▶ [EXERCISE DETAILS]
Search term "with": copy each line of the data containing it.

▶ [Collected data]
■ ■ ■ ■ ■
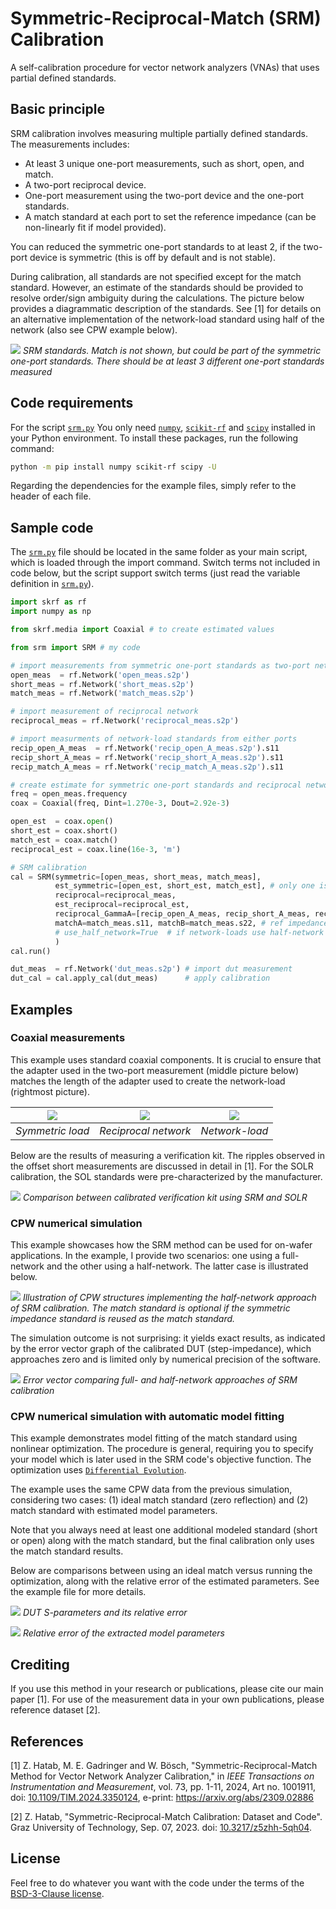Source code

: # Symmetric-Reciprocal-Match (SRM) Calibration

A self-calibration procedure for vector network analyzers (VNAs) that uses partial defined standards.

## Basic principle

SRM calibration involves measuring multiple partially defined standards. The measurements includes:

- At least 3 unique one-port measurements, such as short, open, and match.
- A two-port reciprocal device.
- One-port measurement using the two-port device and the one-port standards.
- A match standard at each port to set the reference impedance (can be non-linearly fit if model provided).

You can reduced the symmetric one-port standards to at least 2, if the two-port device is symmetric (this is off by default and is not stable).

During calibration, all standards are not specified except for the match standard. However, an estimate of the standards should be provided to resolve order/sign ambiguity during the calculations. The picture below provides a diagrammatic description of the standards. See [1] for details on an alternative implementation of the network-load standard using half of the network (also see CPW example below).

![](Images/srm_standards_definition.png)
_SRM standards. Match is not shown, but could be part of the symmetric one-port standards. There should be at least 3 different one-port standards measured_

## Code requirements

For the script [`srm.py`][srm] You only need [`numpy`](https://github.com/numpy/numpy), [`scikit-rf`](https://github.com/scikit-rf/scikit-rf) and [`scipy`](https://github.com/scipy/scipy) installed in your Python environment. To install these packages, run the following command:

```bash
python -m pip install numpy scikit-rf scipy -U
```

Regarding the dependencies for the example files, simply refer to the header of each file.

## Sample code

The [`srm.py`][srm] file should be located in the same folder as your main script, which is loaded through the import command. Switch terms not included in code below, but the script support switch terms (just read the variable definition in [`srm.py`][srm]).

```python
import skrf as rf
import numpy as np

from skrf.media import Coaxial # to create estimated values

from srm import SRM # my code

# import measurements from symmetric one-port standards as two-port networks
open_meas  = rf.Network('open_meas.s2p')
short_meas = rf.Network('short_meas.s2p')
match_meas = rf.Network('match_meas.s2p')

# import measurement of reciprocal network
reciprocal_meas = rf.Network('reciprocal_meas.s2p')

# import measurments of network-load standards from either ports
recip_open_A_meas  = rf.Network('recip_open_A_meas.s2p').s11
recip_short_A_meas = rf.Network('recip_short_A_meas.s2p').s11
recip_match_A_meas = rf.Network('recip_match_A_meas.s2p').s11

# create estimate for symmetric one-port standards and reciprocal network
freq = open_meas.frequency
coax = Coaxial(freq, Dint=1.270e-3, Dout=2.92e-3)

open_est  = coax.open()
short_est = coax.short()
match_est = coax.match()
reciprocal_est = coax.line(16e-3, 'm')

# SRM calibration
cal = SRM(symmetric=[open_meas, short_meas, match_meas], 
          est_symmetric=[open_est, short_est, match_est], # only one is required (at best open or short) 
          reciprocal=reciprocal_meas,
          est_reciprocal=reciprocal_est,
          reciprocal_GammaA=[recip_open_A_meas, recip_short_A_meas, recip_match_A_meas], 
          matchA=match_meas.s11, matchB=match_meas.s22, # ref impedance is now defined to the match standard
          # use_half_network=True  # if network-loads use half-network approach
          )
cal.run()

dut_meas  = rf.Network('dut_meas.s2p') # import dut measurement
dut_cal = cal.apply_cal(dut_meas)      # apply calibration
```

## Examples

### Coaxial measurements

This example uses standard coaxial components. It is crucial to ensure that the adapter used in the two-port measurement (middle picture below) matches the length of the adapter used to create the network-load (rightmost picture).

![](./Images/load.png) | ![](./Images/adapter.png) | ![](./Images/adapter_load.png)
:-: | :-: | :-:
_Symmetric load_ | _Reciprocal network_ | _Network-load_

Below are the results of measuring a verification kit. The ripples observed in the offset short measurements are discussed in detail in [1]. For the SOLR calibration, the SOL standards were pre-characterized by the manufacturer.

![](./Images/srm_solr_comparison.png)
_Comparison between calibrated verification kit using SRM and SOLR_

### CPW numerical simulation

This example showcases how the SRM method can be used for on-wafer applications. In the example, I provide two scenarios: one using a full-network and the other using a half-network. The latter case is illustrated below.

![](./Images/cpw_example.png)
_Illustration of CPW structures implementing the half-network approach of SRM calibration. The match standard is optional if the symmetric impedance standard is reused as the match standard._

The simulation outcome is not surprising: it yields exact results, as indicated by the error vector graph of the calibrated DUT (step-impedance), which approaches zero and is limited only by numerical precision of the software.

![](./Images/cpw_error.jpg)
_Error vector comparing full- and half-network approaches of SRM calibration_

### CPW numerical simulation with automatic model fitting

This example demonstrates model fitting of the match standard using nonlinear optimization. The procedure is general, requiring you to specify your model which is later used in the SRM code's objective function. The optimization uses [`Differential Evolution`](https://docs.scipy.org/doc/scipy/reference/generated/scipy.optimize.differential_evolution.html).

The example uses the same CPW data from the previous simulation, considering two cases: (1) ideal match standard (zero reflection) and (2) match standard with estimated model parameters.

Note that you always need at least one additional modeled standard (short or open) along with the match standard, but the final calibration only uses the match standard results.

Below are comparisons between using an ideal match versus running the optimization, along with the relative error of the estimated parameters. See the example file for more details.

![](./Images/numerical_simulation_DUT.jpg)
_DUT S-parameters and its relative error_

![](./Images/error_in_parameters.jpg)
_Relative error of the extracted model parameters_

## Crediting

If you use this method in your research or publications, please cite our main paper [1]. For use of the measurement data in your own publications, please reference dataset [2].

## References

[1] Z. Hatab, M. E. Gadringer and W. Bösch, "Symmetric-Reciprocal-Match Method for Vector Network Analyzer Calibration," in _IEEE Transactions on Instrumentation and Measurement_, vol. 73, pp. 1-11, 2024, Art no. 1001911, doi: [10.1109/TIM.2024.3350124](https://doi.org/10.1109/TIM.2024.3350124), e-print: <https://arxiv.org/abs/2309.02886>

[2] Z. Hatab, "Symmetric-Reciprocal-Match Calibration: Dataset and Code". Graz University of Technology, Sep. 07, 2023. doi: [10.3217/z5zhh-5qh04](https://doi.org/10.3217/z5zhh-5qh04).

## License

Feel free to do whatever you want with the code under the terms of the [BSD-3-Clause license](https://github.com/ZiadHatab/srm-calibration/blob/main/LICENSE).

[srm]: https://github.com/ZiadHatab/srm-calibration/blob/main/srm.py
■ ■ ■ ■ ■
▶ [SOLUTION FOR THIS PROBLEM]
### CPW numerical simulation with automatic model fitting
The example uses the same CPW data from the previous simulation, considering two cases: (1) ideal match standard (zero reflection) and (2) match standard with estimated model parameters.
Note that you always need at least one additional modeled standard (short or open) along with the match standard, but the final calibration only uses the match standard results.
Below are comparisons between using an ideal match versus running the optimization, along with the relative error of the estimated parameters. See the example file for more details.
Feel free to do whatever you want with the code under the terms of the [BSD-3-Clause license](https://github.com/ZiadHatab/srm-calibration/blob/main/LICENSE).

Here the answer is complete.